Leo reagisce subito da sportivo: “La mia reazione non fu quella di abbattermi. Da buon sportivo la prima idea fu: ora comincia la sfida. A detta degli oncologi questo mio atteggiamento fu determinante per la convivenza ‘forzata’ con la malattia: il mio cancro non è operabile. La nostra medicina migliore sta nel nostro cervello e nel mio caso nelle mie gambe. Io non ho mai smesso di correre”. 

Da quel giorno sono trascorsi 3 anni duranti i quali Leo non si è mai fermato.

Io e il cancro ci sfidiamo ogni giorno, come due pugili sul ring, ce le diamo di santa ragione per vari round, a volte prevalgo io e a volte lui colpisce forte ma alla fine della giornata ci togliamo i guantoni in segno di rispetto reciproco e ce ne andiamo a dormire.

Lo straordinario carattere di Leo gli permette di reagire in maniera insolita per quel che ha, ma forse il suo segreto è considerarsi una persona normale con un avversario dentro diverso da sé stesso ma meritevole di rispetto.
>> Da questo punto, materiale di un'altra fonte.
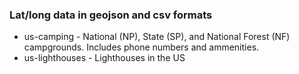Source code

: ### Lat/long data in geojson and csv formats

- us-camping - National (NP), State (SP), and National Forest (NF) campgrounds. Includes phone numbers and ammenities. 
- us-lighthouses - Lighthouses in the US
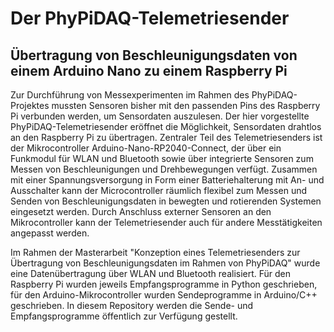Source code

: # Der PhyPiDAQ-Telemetriesender
## Übertragung von Beschleunigungsdaten von einem Arduino Nano zu einem Raspberry Pi

Zur Durchführung von Messexperimenten im Rahmen des PhyPiDAQ-Projektes mussten Sensoren bisher mit den passenden Pins des Raspberry Pi verbunden werden, um Sensordaten auszulesen. Der hier vorgestellte PhyPiDAQ-Telemetriesender eröffnet die Möglichkeit, Sensordaten drahtlos an den Raspberry Pi zu übertragen. Zentraler Teil des Telemetriesenders ist der Mikrocontroller Arduino-Nano-RP2040-Connect, der über ein Funkmodul für WLAN und Bluetooth sowie über integrierte Sensoren zum Messen von Beschleunigungen und Drehbewegungen verfügt. Zusammen mit einer Spannungsversorgung in Form einer Batteriehalterung mit An- und Ausschalter kann der Microcontroller räumlich flexibel zum Messen und Senden von Beschleunigungsdaten in bewegten und rotierenden Systemen eingesetzt werden. Durch Anschluss externer Sensoren an den Mikrocontroller kann der Telemetriesender auch für andere Messtätigkeiten angepasst werden. 

Im Rahmen der Masterarbeit "Konzeption eines Telemetriesenders zur Übertragung von Beschleunigungsdaten im Rahmen von PhyPiDAQ" wurde eine Datenübertragung über WLAN und Bluetooth realisiert. Für den Raspberry Pi wurden jeweils Empfangsprogramme in Python geschrieben, für den Arduino-Mikrocontroller wurden Sendeprogramme in Arduino/C++ geschrieben. In diesem Repository werden die Sende- und Empfangsprogramme öffentlich zur Verfügung gestellt. 
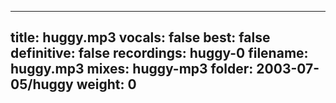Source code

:
---
title: huggy.mp3
vocals: false
best: false
definitive: false
recordings: huggy-0
filename: huggy.mp3
mixes: huggy-mp3
folder: 2003-07-05/huggy
weight: 0
---
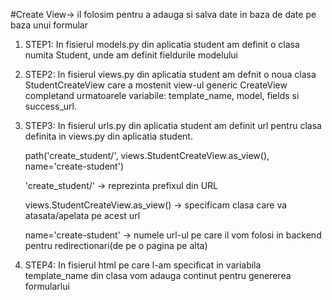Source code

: #Create View-> il folosim pentru a adauga si salva date in baza de date pe baza unui formular

1. STEP1: In fisierul models.py din aplicatia student am definit o clasa numita Student, unde am definit fieldurile
modelului 
2. STEP2: In fisierul views.py din aplicatia student am defnit o noua clasa StudentCreateView care a mostenit view-ul
generic CreateView completand urmatoarele variabile:
template_name, model, fields si success_url.
3. STEP3: In fisierul urls.py din aplicatia student am definit url pentru clasa definita in views.py din aplicatia student.

    path('create_student/', views.StudentCreateView.as_view(), name='create-student')

    'create_student/' -> reprezinta prefixul din URL

    views.StudentCreateView.as_view() -> specificam clasa care va atasata/apelata pe acest url

    name='create-student' -> numele url-ul pe care il vom folosi in backend pentru redirectionari(de pe o pagina pe alta)

4. STEP4: In fisierul html pe care l-am specificat in variabila template_name din clasa vom adauga continut pentru
genererea formularlui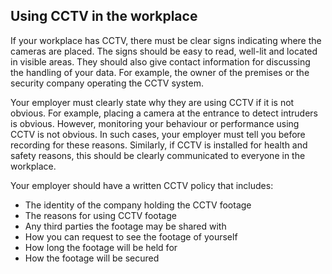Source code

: ##  Using CCTV in the workplace

If your workplace has CCTV, there must be clear signs indicating where the
cameras are placed. The signs should be easy to read, well-lit and located in
visible areas. They should also give contact information for discussing the
handling of your data. For example, the owner of the premises or the security
company operating the CCTV system.

Your employer must clearly state why they are using CCTV if it is not obvious.
For example, placing a camera at the entrance to detect intruders is obvious.
However, monitoring your behaviour or performance using CCTV is not obvious.
In such cases, your employer must tell you before recording for these reasons.
Similarly, if CCTV is installed for health and safety reasons, this should be
clearly communicated to everyone in the workplace.

Your employer should have a written CCTV policy that includes:

  * The identity of the company holding the CCTV footage 
  * The reasons for using CCTV footage 
  * Any third parties the footage may be shared with 
  * How you can request to see the footage of yourself 
  * How long the footage will be held for 
  * How the footage will be secured 
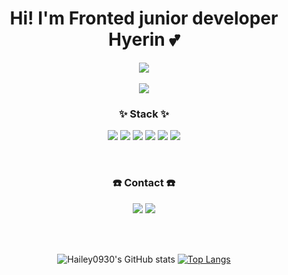 <div align="center">
<h1>Hi! I'm Fronted junior developer Hyerin 💕</h1>
    <a href="https://hits.seeyoufarm.com"><img src="https://hits.seeyoufarm.com/api/count/incr/badge.svg?url=https://github.com/Hailey0930&count_bg=%23BA7CD7&title_bg=%23D8A2E3&icon=smugmug.svg&icon_color=%23E7E7E7&title=&edge_flat=false"/></a><br><br>

<img src="https://user-images.githubusercontent.com/107675322/205005411-b3c2a8c5-21f8-4557-8981-36d1bd9f72e0.png" />


<p>
    <h3>✨ Stack ✨</h3>
</p>

<p display="inline-block">
    <img src="https://img.shields.io/badge/HTML-E34F26?style=for-the-badge&logo=HTML5&logoColor=white">
    <img src="https://img.shields.io/badge/CSS-1572B6?style=for-the-badge&logo=CSS3&logoColor=white">
    <img src="https://img.shields.io/badge/JavaScript-F7DF1E?style=for-the-badge&logo=JavaScript&logoColor=white"> 
     <img src="https://img.shields.io/badge/TypeScript-3178C6?style=for-the-badge&logo=TypeScript&logoColor=white">
   <img src="https://img.shields.io/badge/React-61DAFB?style=for-the-badge&logo=React&logoColor=white"> 
    <img src="https://img.shields.io/badge/Next.js-000000?style=for-the-badge&logo=Next.js&logoColor=white">
</p><br>

<p>
    <h3>☎️ Contact ☎️</h3>
</p>

<p display="inline-block">
<a href="https://Hailey0930.github.io"><img src="https://img.shields.io/badge/My tech blog-A9BCF5?style=flat-square&logo=GitHub Sponsors&logoColor=white&link=https://velog.io/@hyerin0930"/></a>
<a href="mailto:hyerin0930@gmail.com"><img src="https://img.shields.io/badge/Gmail-D0A9F5?style=flat-square&logo=Gmail&logoColor=white&link=mailto:hyerin0930@gmail.com"/></a>
</p>

<br><br>

![Hailey0930's GitHub stats](https://github-readme-stats.vercel.app/api?username=Hailey0930&show_icons=true&theme=tokyonight)
[![Top Langs](https://github-readme-stats.vercel.app/api/top-langs/?username=Hailey0930&layout=compact)](https://github.com/Hailey0930/github-readme-stats)
</div>
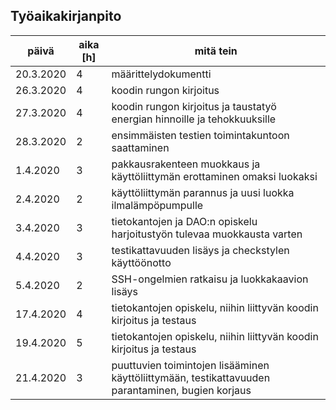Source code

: ## Työaikakirjanpito

päivä | aika [h] | mitä tein
------|------|----------
20.3.2020 | 4 | määrittelydokumentti
26.3.2020 | 4 | koodin rungon kirjoitus
27.3.2020 | 4 | koodin rungon kirjoitus ja taustatyö energian hinnoille ja tehokkuuksille
28.3.2020 | 2 | ensimmäisten testien toimintakuntoon saattaminen
1.4.2020  | 3 | pakkausrakenteen muokkaus ja käyttöliittymän erottaminen omaksi luokaksi
2.4.2020  | 2 | käyttöliittymän parannus ja uusi luokka ilmalämpöpumpulle
3.4.2020  | 3 | tietokantojen ja DAO:n opiskelu harjoitustyön tulevaa muokkausta varten
4.4.2020  | 3 | testikattavuuden lisäys ja checkstylen käyttöönotto
5.4.2020  | 2 | SSH-ongelmien ratkaisu ja luokkakaavion lisäys
17.4.2020 | 4 | tietokantojen opiskelu, niihin liittyvän koodin kirjoitus ja testaus
19.4.2020 | 5 | tietokantojen opiskelu, niihin liittyvän koodin kirjoitus ja testaus
21.4.2020 | 3 | puuttuvien toimintojen lisääminen käyttöliittymään, testikattavuuden parantaminen, bugien korjaus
Un avversario che lo sfida ogni giorno e a cui lui risponde: “Se mi provoca stanchezza, io vado a correre, se mi provoca inappetenza, io mangio, se mi dà spossatezza io mi attivo e mi muovo”

Leo non ha mai smesso di correre: ha completato una mezzamaratona e il 10 aprile correrà a Roma per volontà del presidente del Coni Malagò come primo runner al mondo malato di cancro a completare una maratona.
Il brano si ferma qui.